When the AR loop exits because it ran out of budget (i.e. no EOS
token in `stopRange = 6_561…6_760`) instead of natural termination,
`CosyVoice3Synthesizer` now:

1. Logs a `.warning` (one-shot per phrase) naming the
   `decoded.count / maxNew` budget and the produced audio duration.
2. Sets `CosyVoice3SynthesisResult.finishedOnEos = false`, which the
   benchmark harness surfaces as the `finished_on_eos` field on each
   phrase in the JSON report.

Footprint on the cantonese corpus (`minimax-cantonese`,
100 phrases) **without the chunker**: 80 / 100 phrases would hit the
cap, all producing exactly 163 generated tokens / ~6.5 s of audio.
The mandarin corpus sees a much lower truncation rate because
MiniMax-zh phrases are shorter on average.

The structural fix — re-exporting the Flow CFM from
[`mobius-cosyvoice3`](https://github.com/voicelink-ai/mobius-cosyvoice3)
with a larger fixed input shape (e.g. `[1, 500]`) — is upstream
work; bumping the constant in Swift alone would make the Flow
input/output shapes mismatch at predict time. The shipped workaround
is the call-site [auto-chunker](#cosyvoice3-auto-chunker), which
drops cantonese truncation from 80/100 → 5/100 by splitting long
inputs at clause boundaries and crossfading the results.

Surfaced in
`CosyVoice3Synthesizer.synthesize`
(`Sources/FluidAudio/TTS/CosyVoice3/Pipeline/Synthesize/CosyVoice3Synthesizer.swift`)
and
`CosyVoice3SynthesisResult.finishedOnEos`
(`Sources/FluidAudio/TTS/CosyVoice3/Pipeline/Synthesize/CosyVoice3Types.swift`).

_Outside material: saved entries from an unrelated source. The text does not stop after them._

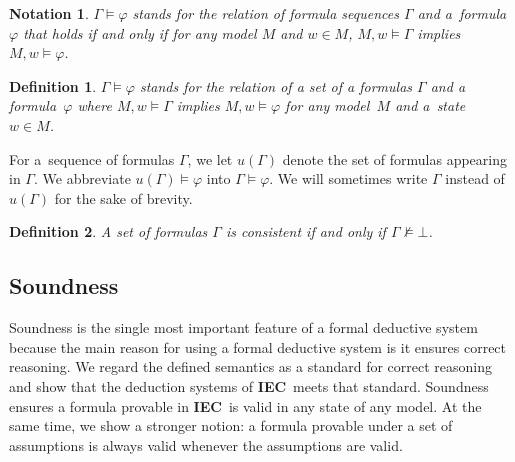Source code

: \documentclass[doctor]{iscs-thesis}
\newcommand{\iec}{{\rm {\textbf{IEC}}}}
\newtheorem{notation}{Notation}
\newtheorem{definition}{Definition}
\begin{document}
\begin{notation}
$\Gamma\models\varphi$ stands for the relation of formula
 sequences $\Gamma$ and a~formula
 $\varphi$ that holds if and only if for any model $M$ 
and $w\in M$, $M,w\models \Gamma$ implies
 $M,w\models \varphi$.
\end{notation}

\begin{definition}
$\Gamma\models\varphi$ stands for the relation of a set of a formulas
 $\Gamma$ and a formula~$\varphi$ where $M,w\models \Gamma$ implies
 $M,w\models \varphi$ for any model~$M$ 
and a~state~$w\in M$.
\end{definition}
For a~sequence of formulas $\Gamma$, we let $u(\Gamma)$ denote the set of formulas
appearing in $\Gamma$.  We abbreviate $u(\Gamma)\models\varphi$ into
$\Gamma\models\varphi$. We will sometimes write $\Gamma$ instead of $u(\Gamma)$ for the
sake of brevity.

\begin{definition}
 A set of formulas $\Gamma$ is consistent if and only if $\Gamma\not\models \bot$.
\end{definition}

\subsection{Soundness}

Soundness is the single most important feature of a formal deductive system because the
main reason for using a formal deductive system is it ensures correct reasoning.
We regard the defined semantics as a standard for correct reasoning and show that the
deduction systems of \iec\, meets that standard.
Soundness ensures a formula provable in \iec\, is valid in any state of any model.
At the same time, we show a stronger notion:
a formula provable under a set of assumptions is always valid whenever the assumptions are
valid.
\end{document}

## CosyVoice3 auto-chunker

Re-exporting Flow CFM with a larger fixed input shape is gated on
upstream conversion work. Until that lands, `CosyVoice3TtsManager`
splits long inputs at the call site, synthesizes each chunk
independently, and merges with an 8 ms equal-power cosine crossfade.

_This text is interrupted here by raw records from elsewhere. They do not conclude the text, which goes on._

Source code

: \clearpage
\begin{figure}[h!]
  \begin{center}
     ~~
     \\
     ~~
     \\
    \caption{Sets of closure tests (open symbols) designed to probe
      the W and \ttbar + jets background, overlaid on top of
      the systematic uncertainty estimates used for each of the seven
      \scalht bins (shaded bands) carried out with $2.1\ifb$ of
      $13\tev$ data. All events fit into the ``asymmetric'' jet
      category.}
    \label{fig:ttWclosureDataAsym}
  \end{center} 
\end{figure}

**Splitter policy** (`CosyVoice3TextChunker`):

- **Hard enders** commit always: `.`, `!`, `?`, `。`, `！`, `？`,
  `\n`.
- **Soft enders** commit only when the running estimate is at or past
  the budget: `，`, `、`, `；`, `：`, `;`, `,`, ASCII space.
- **Force-split** at `budget + 30` tokens of overshoot if no natural
  boundary appeared (rare; mostly continuous CJK with no
  punctuation).

**Token-rate estimate** (calibrated against minimax-zh + minimax-yue
runs):

| Char class | Tokens / char | Rationale                                                    |
|------------|---------------|--------------------------------------------------------------|
| CJK        | 7.5           | worst-case observed in real generation; varies 5.5–9 per char |
| ASCII      | 1.5           | matches BPE rate on English text                              |
| Other      | 2.5           | conservative for accented Latin / non-CJK Unicode             |

`defaultMaxSpeechTokens` is **110**, leaving margin under the
250-token Flow cap minus typical 60–90 token speech-prompt context.

**Concatenation**: 8 ms equal-power cosine crossfade at 24 kHz
between adjacent chunks; single-chunk path short-circuits to plain
copy.

**Validation** (full `minimax-cantonese`, 100 phrases, M2):

| Metric                                    | Pre-chunker | Post-chunker | Δ          |
|-------------------------------------------|-------------|--------------|------------|
| `finished_on_eos=false` (truncated)       | 80 / 100    | **5 / 100**  | −94%       |
| Longest audio output                      | 6.5 s       | **16.1 s**   | +148%      |
| agg-RTFx                                  | 0.245×      | 0.249×       | +1.6%      |
| TTFT p50                                  | 23.9 s      | 35.7 s       | +49%       |
| TTFT p95                                  | 41.2 s      | 60.5 s       | +47%       |
| Peak RSS                                  | 2016 MB     | 3264 MB      | +62%       |

The 5/100 residual is the long-tail token-rate worst case (some
Cantonese characters generate >9 speech tokens); raising the
per-CJK heuristic further would over-fragment short phrases.
Cleaner fix is the upstream Flow re-export.